A modo de saludo, elevo mi cosmos lo suficiente como para asegurarme de que todos los presentes sean conscientes de mi presencia en la sala. Mis dos amigos y hermanos se giran hasta poder verme, cargando a Shun en brazos. Parecen sorprendidos. Me figuro que no serán los únicos.

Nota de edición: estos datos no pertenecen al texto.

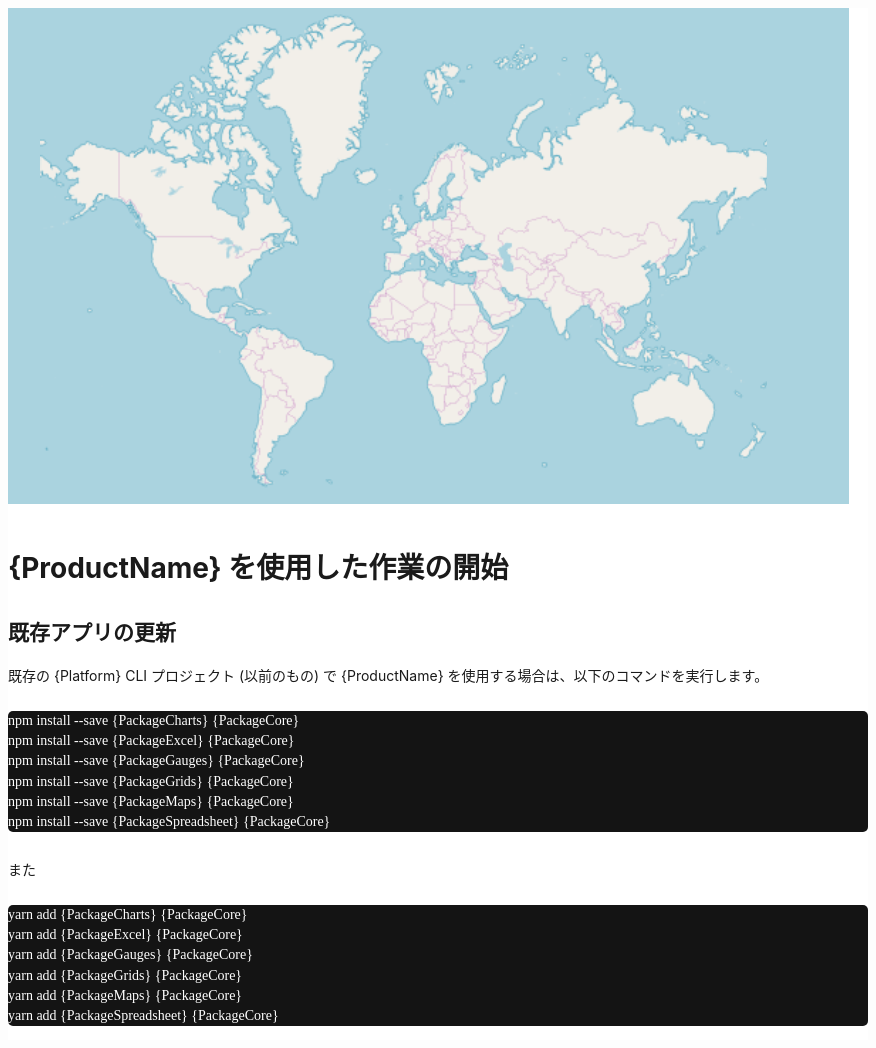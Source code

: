 <img src="../images/general/geo-map.png" />



# {ProductName} を使用した作業の開始

## 既存アプリの更新

既存の {Platform} CLI プロジェクト (以前のもの) で {ProductName} を使用する場合は、以下のコマンドを実行します。

<pre style="background:#141414;color:white;display:inline-block;padding:16x;margin-top:10px;font-family:'Consolas';border-radius:5px;width:100%">
npm install --save {PackageCharts} {PackageCore}
npm install --save {PackageExcel} {PackageCore}
npm install --save {PackageGauges} {PackageCore}
npm install --save {PackageGrids} {PackageCore}
npm install --save {PackageMaps} {PackageCore}
npm install --save {PackageSpreadsheet} {PackageCore}
</pre>

また

<pre style="background:#141414;color:white;display:inline-block;padding:16x;margin-top:10px;font-family:'Consolas';border-radius:5px;width:100%">
yarn add {PackageCharts} {PackageCore}
yarn add {PackageExcel} {PackageCore}
yarn add {PackageGauges} {PackageCore}
yarn add {PackageGrids} {PackageCore}
yarn add {PackageMaps} {PackageCore}
yarn add {PackageSpreadsheet} {PackageCore}
</pre>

Por fin, mi vista se posa sobre la del caballero de oro, al que a su vez puedo sentir haciendo lo mismo conmigo. Debo admitir que el espectáculo que los dioses me han permitido contemplar al concederme llegar aquí con vida es comparable al que ofrecerían los mismos Apolo y Eros si se fundieran formando un solo ser. Ante mis ojos, en los que intento disfrazar mi…llamémosle admiración, se yergue un hombre alto, de bellas formas, confirmando lo que ya había podido intuir antes, ostentando orgulloso su armadura de oro, que le confiere un aspecto amenazante. En mi examen, alzo mi mirada hasta coincidir con la suya, que me observa con expresión sorprendida, mientras yo tengo que enviar impulsos conscientes a mi sistema respiratorio que, atónito por tal visión, parece haberse olvidado de la simple tarea refleja que hasta este momento siempre había realizado con una eficacia más que notable. El rostro que me examina es el más bello que jamás haya podido ver en hombre alguno. Sus facciones están delineadas como si de una escultura clásica se tratara, con formas que creería ideales, existentes tan solo en la mente y obras de un Fidias, si no las tuviera frente a mí. Sus labios, sonrosados, carnosos, invitan tentadores a ser degustados. Lo que más me llama sin duda la atención, destacando especialmente, son las dos turquesas fieras que me someten a asombrado escrutinio. Dos fascinante orbes celestes que harían palidecer de vergüenza al creador de la cúpula que el Sol recorre día a día y que, voz sin sonido, transmiten todo un torbellino de sentimientos y pasiones en los que cualquiera que osara indagar naufragaría, hipnotizado sin remedio por ellos. Completaban aquel conjunto una larga y sedosa cascada de cabellos de una tonalidad añil, casi violácea, con mechones de irregulares longitudes levemente ondulados, así como la capa que, prendida a su armadura, se mecía al compás de aquellas hebras de tan exótico color. Tal muestra de perfección, casi divina, irradia al mismo tiempo una permanente sensación de amenaza que atemorizaría a cualquier espíritu débil y que incluso a mí logra intimidar. Con todo, su sola visión resulta tan hipnotizante como el hermoso aunque letal canto de las sirenas al que ni el propio Odiseo pudo mantenerse indiferente, salvándose de las parcas gracias a su proverbial astucia.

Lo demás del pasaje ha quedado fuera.